### [Available data]
——
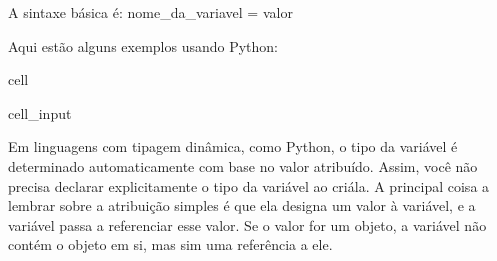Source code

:\documentclass[letterpaper,10pt,english]{jupyterBook}
\begin{document}
\sphinxAtStartPar
A sintaxe básica é:
nome\_da\_variavel = valor

\sphinxAtStartPar
Aqui estão alguns exemplos usando Python:

\begin{sphinxuseclass}{cell}\begin{sphinxVerbatimInput}

\begin{sphinxuseclass}{cell_input}
\begin{sphinxVerbatim}[commandchars=\\\{\}]
               
        
       
         
\end{sphinxVerbatim}

\end{sphinxuseclass}\end{sphinxVerbatimInput}

\end{sphinxuseclass}
\sphinxAtStartPar
Em linguagens com tipagem dinâmica, como Python, o tipo da variável é determinado automaticamente com base no valor atribuído. Assim, você não precisa declarar explicitamente o tipo da variável ao criá\sphinxhyphen{}la.
A principal coisa a lembrar sobre a atribuição simples é que ela designa um valor à variável, e a variável passa a referenciar esse valor. Se o valor for um objeto, a variável não contém o objeto em si, mas sim uma referência a ele.
\end{document}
——
Note each line of the material holding "sphinxuseclass" and copy it out.

\begin{sphinxuseclass}{cell}\begin{sphinxVerbatimInput}
\begin{sphinxuseclass}{cell_input}
\end{sphinxuseclass}\end{sphinxVerbatimInput}
\end{sphinxuseclass}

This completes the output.